It is appropriate at this point to consider the primary judge's approach to this issue. His Honour's findings with respect to Question 2 are, with respect, somewhat difficult to discern, at least in express terms. In [32] of his judgment he notes that the words "whether determined by judgment or settlement" in the definition of "Loss" were intended by the parties to encompass the amount which an insured person would be legally liable to pay whether determined by settlement as well as by judgment.
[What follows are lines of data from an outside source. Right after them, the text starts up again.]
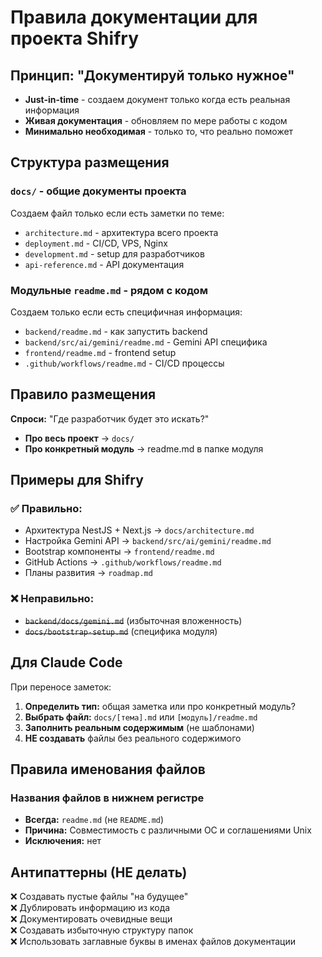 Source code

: # Правила документации для проекта Shifry

## Принцип: "Документируй только нужное"

- **Just-in-time** - создаем документ только когда есть реальная информация
- **Живая документация** - обновляем по мере работы с кодом  
- **Минимально необходимая** - только то, что реально поможет

## Структура размещения

### `docs/` - общие документы проекта
Создаем файл только если есть заметки по теме:
- `architecture.md` - архитектура всего проекта
- `deployment.md` - CI/CD, VPS, Nginx
- `development.md` - setup для разработчиков
- `api-reference.md` - API документация

### Модульные `readme.md` - рядом с кодом
Создаем только если есть специфичная информация:
- `backend/readme.md` - как запустить backend
- `backend/src/ai/gemini/readme.md` - Gemini API специфика
- `frontend/readme.md` - frontend setup
- `.github/workflows/readme.md` - CI/CD процессы

## Правило размещения

**Спроси:** "Где разработчик будет это искать?"

- **Про весь проект** → `docs/`
- **Про конкретный модуль** → readme.md в папке модуля

## Примеры для Shifry

### ✅ Правильно:
- Архитектура NestJS + Next.js → `docs/architecture.md`
- Настройка Gemini API → `backend/src/ai/gemini/readme.md`
- Bootstrap компоненты → `frontend/readme.md` 
- GitHub Actions → `.github/workflows/readme.md`
- Планы развития → `roadmap.md`

### ❌ Неправильно:
- ~~`backend/docs/gemini.md`~~ (избыточная вложенность)
- ~~`docs/bootstrap-setup.md`~~ (специфика модуля)

## Для Claude Code

При переносе заметок:
1. **Определить тип:** общая заметка или про конкретный модуль?
2. **Выбрать файл:** `docs/[тема].md` или `[модуль]/readme.md` 
3. **Заполнить реальным содержимым** (не шаблонами)
4. **НЕ создавать** файлы без реального содержимого

## Правила именования файлов

### Названия файлов в нижнем регистре
- **Всегда:** `readme.md` (не `README.md`)  
- **Причина:** Совместимость с различными ОС и соглашениями Unix
- **Исключения:** нет

## Антипаттерны (НЕ делать)

❌ Создавать пустые файлы "на будущее"  
❌ Дублировать информацию из кода  
❌ Документировать очевидные вещи  
❌ Создавать избыточную структуру папок  
❌ Использовать заглавные буквы в именах файлов документации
Consistent with the principle that the meaning to be given to an insurance policy must take into account the commercial and social purposes for which it was written (Legal & General Insurance Australia Limited v Eather (1986) 6 NSWLR 390 at 394C; McCann v Switzerland Insurance Australia Limited (2000) 203 CLR 579 at 601 [74]), his Honour considered that the parties' agreement that the amount for which an Insured Person could be legally liable could be determined either by judgment or settlement revealed "a sensible, practical and commercial purpose". His Honour thus rejected (at [22]) the appellant's submission that the parties to the deed (to which the appellant was not a party) could not agree upon a liability greater than that which might have been achieved in the proceedings, which, he said, overlooked the commercial purpose of the definition of "Loss" which
"in the policy presently under consideration, unlike some others, specifically picks up liability established by settlement and not merely a liability established by judgment."
Accordingly, as I understand his Honour's reasoning, the express reference in the definition of "Loss" to the amount thereof being determined by settlement, resulted in the officers being legally liable to pay (under the Deed) the amount of the settlement without the necessity of the Insured Person being required to establish either that he or she was actually liable for the claim or that the settlement was reasonable. His Honour accepted (at [22]) the submission of the respondent that the appellant was protected from any form of sham or unreasonable settlement by firstly the Insured Person's statutory duty of utmost good faith implied by s 13 of the Act; secondly the contractual obligation of the Insured Person pursuant to Claims Condition 2 to use due diligence and do all things reasonably practical to "diminish any Loss"; and thirdly the right under the same condition for the insurer to take over and conduct any settlement of any Claim and to have full discretion in any such settlement.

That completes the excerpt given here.